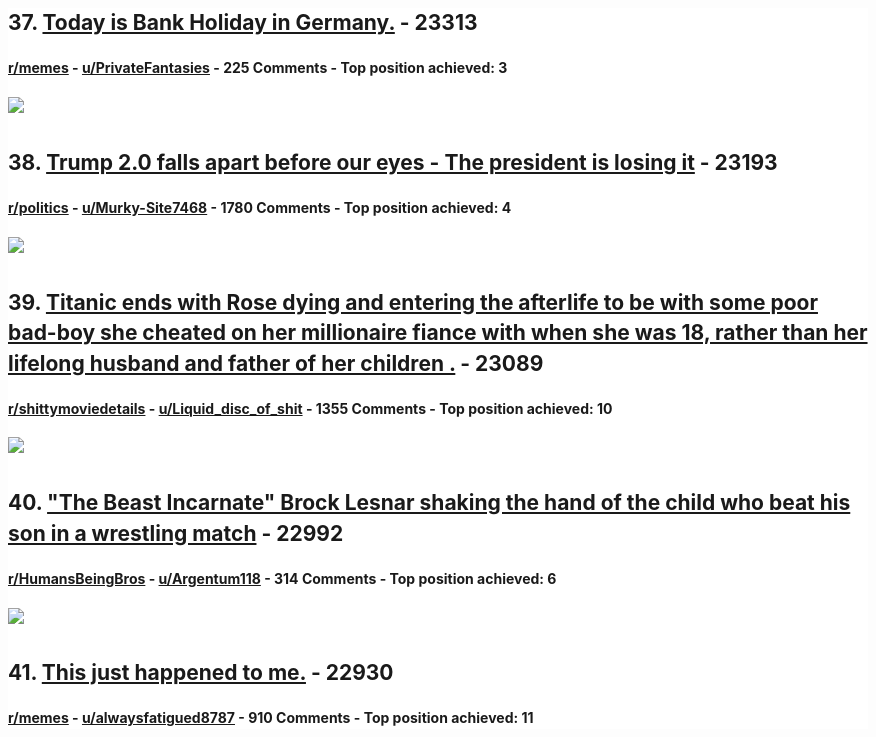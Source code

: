 ## 37. [Today is Bank Holiday in Germany.](http://reddit.com/r/memes/comments/1ky2rld/today_is_bank_holiday_in_germany/) - 23313
#### [r/memes](http://reddit.com/r/memes) - [u/PrivateFantasies](http://reddit.com/u/PrivateFantasies) - 225 Comments - Top position achieved: 3

<a href="https://i.redd.it/e6hktspron3f1.jpeg"><img src="https://b.thumbs.redditmedia.com/gIpJMrjZk5M0uCURbfrMrOoOxMBRfDe4_aNUX1H1qks.jpg"></img></a>

## 38. [Trump 2.0 falls apart before our eyes - The president is losing it](http://reddit.com/r/politics/comments/1kybr30/trump_20_falls_apart_before_our_eyes_the/) - 23193
#### [r/politics](http://reddit.com/r/politics) - [u/Murky-Site7468](http://reddit.com/u/Murky-Site7468) - 1780 Comments - Top position achieved: 4

<a href="https://www.salon.com/2025/05/29/20-falls-apart-before-our-eyes/"><img src="https://b.thumbs.redditmedia.com/_Fwbpwy-Zqls2GEAGVF1C-UIC1LoJMgW_ozPsanrxxo.jpg"></img></a>

## 39. [Titanic ends with Rose dying and entering the afterlife to be with some poor bad-boy she cheated on her millionaire fiance with when she was 18, rather than her lifelong husband and father of her children .](http://reddit.com/r/shittymoviedetails/comments/1ky6ivg/titanic_ends_with_rose_dying_and_entering_the/) - 23089
#### [r/shittymoviedetails](http://reddit.com/r/shittymoviedetails) - [u/Liquid_disc_of_shit](http://reddit.com/u/Liquid_disc_of_shit) - 1355 Comments - Top position achieved: 10

<a href="https://i.redd.it/uwqxe8btuo3f1.png"><img src="https://a.thumbs.redditmedia.com/PA3Weps8U8Yu9_tNtMW2u7CrV3yZTh-RoDSI1T-5bq0.jpg"></img></a>

## 40. ["The Beast Incarnate" Brock Lesnar shaking the hand of the child who beat his son in a wrestling match](http://reddit.com/r/HumansBeingBros/comments/1kxztz1/the_beast_incarnate_brock_lesnar_shaking_the_hand/) - 22992
#### [r/HumansBeingBros](http://reddit.com/r/HumansBeingBros) - [u/Argentum118](http://reddit.com/u/Argentum118) - 314 Comments - Top position achieved: 6

<a href="https://i.redd.it/ezn667hjvm3f1.jpeg"><img src="https://a.thumbs.redditmedia.com/XxXx6Z1o2XyhTcMpbwpHLHIzlqrZzfJQ_1Qnpbtd028.jpg"></img></a>

## 41. [This just happened to me.](http://reddit.com/r/memes/comments/1ky9zvs/this_just_happened_to_me/) - 22930
#### [r/memes](http://reddit.com/r/memes) - [u/alwaysfatigued8787](http://reddit.com/u/alwaysfatigued8787) - 910 Comments - Top position achieved: 11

-------

> [Task brief] Only an exact, picture-free copy of the entries counts as the answer.

> [Written response]
Source code

: ## 37. [Today is Bank Holiday in Germany.](http://reddit.com/r/memes/comments/1ky2rld/today_is_bank_holiday_in_germany/) - 23313
#### [r/memes](http://reddit.com/r/memes) - [u/PrivateFantasies](http://reddit.com/u/PrivateFantasies) - 225 Comments - Top position achieved: 3

<a href="https://i.redd.it/e6hktspron3f1.jpeg"><img src="https://b.thumbs.redditmedia.com/gIpJMrjZk5M0uCURbfrMrOoOxMBRfDe4_aNUX1H1qks.jpg"></img></a>

## 38. [Trump 2.0 falls apart before our eyes - The president is losing it](http://reddit.com/r/politics/comments/1kybr30/trump_20_falls_apart_before_our_eyes_the/) - 23193
#### [r/politics](http://reddit.com/r/politics) - [u/Murky-Site7468](http://reddit.com/u/Murky-Site7468) - 1780 Comments - Top position achieved: 4

<a href="https://www.salon.com/2025/05/29/20-falls-apart-before-our-eyes/"><img src="https://b.thumbs.redditmedia.com/_Fwbpwy-Zqls2GEAGVF1C-UIC1LoJMgW_ozPsanrxxo.jpg"></img></a>

## 39. [Titanic ends with Rose dying and entering the afterlife to be with some poor bad-boy she cheated on her millionaire fiance with when she was 18, rather than her lifelong husband and father of her children .](http://reddit.com/r/shittymoviedetails/comments/1ky6ivg/titanic_ends_with_rose_dying_and_entering_the/) - 23089
#### [r/shittymoviedetails](http://reddit.com/r/shittymoviedetails) - [u/Liquid_disc_of_shit](http://reddit.com/u/Liquid_disc_of_shit) - 1355 Comments - Top position achieved: 10

<a href="https://i.redd.it/uwqxe8btuo3f1.png"><img src="https://a.thumbs.redditmedia.com/PA3Weps8U8Yu9_tNtMW2u7CrV3yZTh-RoDSI1T-5bq0.jpg"></img></a>

## 40. ["The Beast Incarnate" Brock Lesnar shaking the hand of the child who beat his son in a wrestling match](http://reddit.com/r/HumansBeingBros/comments/1kxztz1/the_beast_incarnate_brock_lesnar_shaking_the_hand/) - 22992
#### [r/HumansBeingBros](http://reddit.com/r/HumansBeingBros) - [u/Argentum118](http://reddit.com/u/Argentum118) - 314 Comments - Top position achieved: 6

<a href="https://i.redd.it/ezn667hjvm3f1.jpeg"><img src="https://a.thumbs.redditmedia.com/XxXx6Z1o2XyhTcMpbwpHLHIzlqrZzfJQ_1Qnpbtd028.jpg"></img></a>

## 41. [This just happened to me.](http://reddit.com/r/memes/comments/1ky9zvs/this_just_happened_to_me/) - 22930
#### [r/memes](http://reddit.com/r/memes) - [u/alwaysfatigued8787](http://reddit.com/u/alwaysfatigued8787) - 910 Comments - Top position achieved: 11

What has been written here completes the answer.